Ils sortent de la salle de duplication cellulaire et arrivent au lieu de convalescence. Il est très différent de ce qu'ils ont pu voir. Il y a beaucoup moins d'équipement de surveillance physiologique, ou alors, ceux-ci sont cachés dans des armoires. Les chambres resplendissent de couleurs très variées. Les malades ont une stricte intimité. La plupart des chambres sont fermées et ce lieu ressemble un peu à un hôtel raffiné. Les couloirs sont superbes, garnis de plantes et les chambres mènent à des jardins et à une sorte de solarium, ainsi qu'à des piscines.

 

Non loin se trouve une bibliothèque, une salle de montage de circuits électroniques, un lieu réservé à la cuisine, à la gymnastique, la méditation et au sport.

 

  • Les blessés et les malades sont encouragés à pratiquer beaucoup d'activités, pour aussi faire connaissance avec d'autres êtres comme eux. Le temple est juste ici, c'est un lieu de prières et les familles y viennent beaucoup, explique Zablinsk en montrant un superbe édifice à demi dans la pénombre.

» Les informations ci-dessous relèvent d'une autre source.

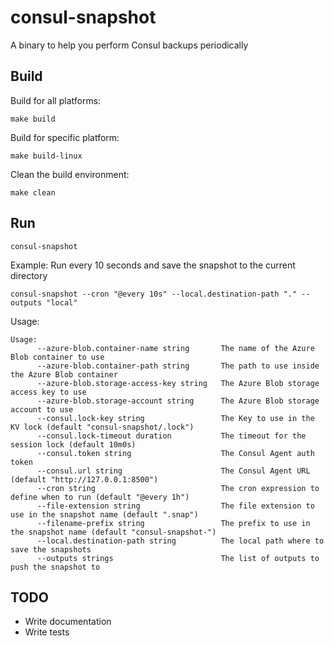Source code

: # consul-snapshot

A binary to help you perform Consul backups periodically

## Build

Build for all platforms:

`make build`

Build for specific platform:

`make build-linux`

Clean the build environment:

`make clean`

## Run

`consul-snapshot`

Example: Run every 10 seconds and save the snapshot to the current directory

`consul-snapshot --cron "@every 10s" --local.destination-path "." --outputs "local"`

Usage:

```text
Usage:
      --azure-blob.container-name string       The name of the Azure Blob container to use
      --azure-blob.container-path string       The path to use inside the Azure Blob container
      --azure-blob.storage-access-key string   The Azure Blob storage access key to use
      --azure-blob.storage-account string      The Azure Blob storage account to use
      --consul.lock-key string                 The Key to use in the KV lock (default "consul-snapshot/.lock")
      --consul.lock-timeout duration           The timeout for the session lock (default 10m0s)
      --consul.token string                    The Consul Agent auth token
      --consul.url string                      The Consul Agent URL (default "http://127.0.0.1:8500")
      --cron string                            The cron expression to define when to run (default "@every 1h")
      --file-extension string                  The file extension to use in the snapshot name (default ".snap")
      --filename-prefix string                 The prefix to use in the snapshot name (default "consul-snapshot-")
      --local.destination-path string          The local path where to save the snapshots
      --outputs strings                        The list of outputs to push the snapshot to
```

## TODO

* Write documentation
* Write tests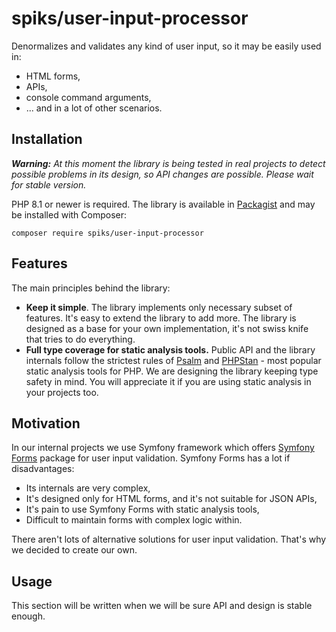 # spiks/user-input-processor

Denormalizes and validates any kind of user input, so it may be easily used in:

- HTML forms,
- APIs,
- console command arguments,
- ... and in a lot of other scenarios.

## Installation

_**Warning:** At this moment the library is being tested in real projects to detect possible problems in its design, so API changes are possible. Please wait for stable version._

PHP 8.1 or newer is required. The library is available in [Packagist](https://packagist.org/packages/spiks/user-input-processor) and may be installed with Composer:

```console
composer require spiks/user-input-processor
```

## Features

The main principles behind the library:

- **Keep it simple**. The library implements only necessary subset of features. It's easy to extend the library to add more. The library is designed as a base for your own implementation, it's not swiss knife that tries to do everything.
- **Full type coverage for static analysis tools.** Public API and the library internals follow the strictest rules of [Psalm](https://psalm.dev) and [PHPStan](https://phpstan.org) - most popular static analysis tools for PHP. We are designing the library keeping type safety in mind. You will appreciate it if you are using static analysis in your projects too.

## Motivation

In our internal projects we use Symfony framework which offers [Symfony Forms](https://symfony.com/doc/current/forms.html) package for user input validation. Symfony Forms has a lot if disadvantages:

- Its internals are very complex,
- It's designed only for HTML forms, and it's not suitable for JSON APIs,
- It's pain to use Symfony Forms with static analysis tools,
- Difficult to maintain forms with complex logic within.

There aren't lots of alternative solutions for user input validation. That's why we decided to create our own.

## Usage

This section will be written when we will be sure API and design is stable enough.
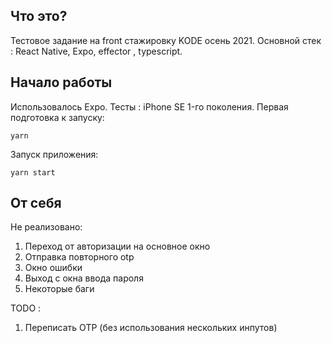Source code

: ## Что это?
Тестовое задание на front стажировку KODE осень 2021. Основной стек : React Native, Expo, effector , typescript.

## Начало работы
Использовалось Expo. Тесты : iPhone SE 1-го поколения.
Первая подготовка к  запуску: 
```
yarn
```
Запуск приложения:
```
yarn start
```

## От себя
Не реализовано:
1. Переход от авторизации на основное окно
2. Отправка повторного otp
3. Окно ошибки
4. Выход с окна ввода пароля
5. Некоторые баги

TODO : 
1. Переписать OTP (без использования нескольких инпутов)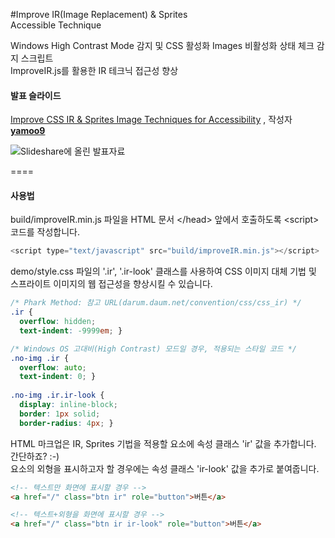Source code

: #Improve IR(Image Replacement) & Sprites<br>Accessible Technique

Windows High Contrast Mode 감지 및 CSS 활성화 Images 비활성화 상태 체크 감지 스크립트<br>
ImproveIR.js를 활용한 IR 테크닉 접근성 향상

#### 발표 슬라이드

<p><a href="//www.slideshare.net/jeehoon/1209-10-2014" title="Improve CSS IR &amp; Sprites Image Techniques for Accessibility" target="_blank">Improve CSS IR &amp; Sprites Image Techniques for Accessibility</a> </strong>, 작성자 <strong><a href="//www.slideshare.net/jeehoon" target="_blank">yamoo9</a></strong></p>

![Slideshare에 올린 발표자료](http://image.slidesharecdn.com/css-irspritesaccessiblesolutionimproveir-141208181643-conversion-gate02/95/improve-css-ir-sprites-image-techniques-for-accessibility-1-638.jpg?cb=1418084455)

====

#### 사용법

build/improveIR.min.js 파일을 HTML 문서 \</head> 앞에서 호출하도록 \<script> 코드를 작성합니다.

```javascript
<script type="text/javascript" src="build/improveIR.min.js"></script>
```

demo/style.css 파일의 '.ir', '.ir-look' 클래스를 사용하여 CSS 이미지 대체 기법 및<br>
스프라이트 이미지의 웹 접근성을 향상시킬 수 있습니다.

```css
/* Phark Method: 참고 URL(darum.daum.net/convention/css/css_ir) */
.ir {
  overflow: hidden;
  text-indent: -9999em; }

/* Windows OS 고대비(High Contrast) 모드일 경우, 적용되는 스타일 코드 */
.no-img .ir {
  overflow: auto;
  text-indent: 0; }
  
.no-img .ir.ir-look {
  display: inline-block;
  border: 1px solid;
  border-radius: 4px; }
```

HTML 마크업은 IR, Sprites 기법을 적용할 요소에 속성 클래스 'ir' 값을 추가합니다. 간단하죠? :-)<br>
요소의 외형을 표시하고자 할 경우에는 속성 클래스 'ir-look' 값을 추가로 붙여줍니다.

```html
<!-- 텍스트만 화면에 표시할 경우 -->
<a href="/" class="btn ir" role="button">버튼</a>

<!-- 텍스트+외형을 화면에 표시할 경우 -->
<a href="/" class="btn ir ir-look" role="button">버튼</a>
```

  • On dirait un grand centre de villégiature, s'étonne le petit alien.

  • Oui, absolument, les visiteurs doivent avoir l'impression d'être en séjour de détente. Tout l'accent est mis sur leur bien être, la joie doit constamment baigner ce lieu. Nous nous efforçons aussi de distraire les malades, qui ne peuvent se déplacer en les faisant lire et en les promenant, mais ici, il y a moins de risques quand ils se déplacent. Tous ces blessés ont été stabilisés, ils reçoivent des soins uniquement superficiels.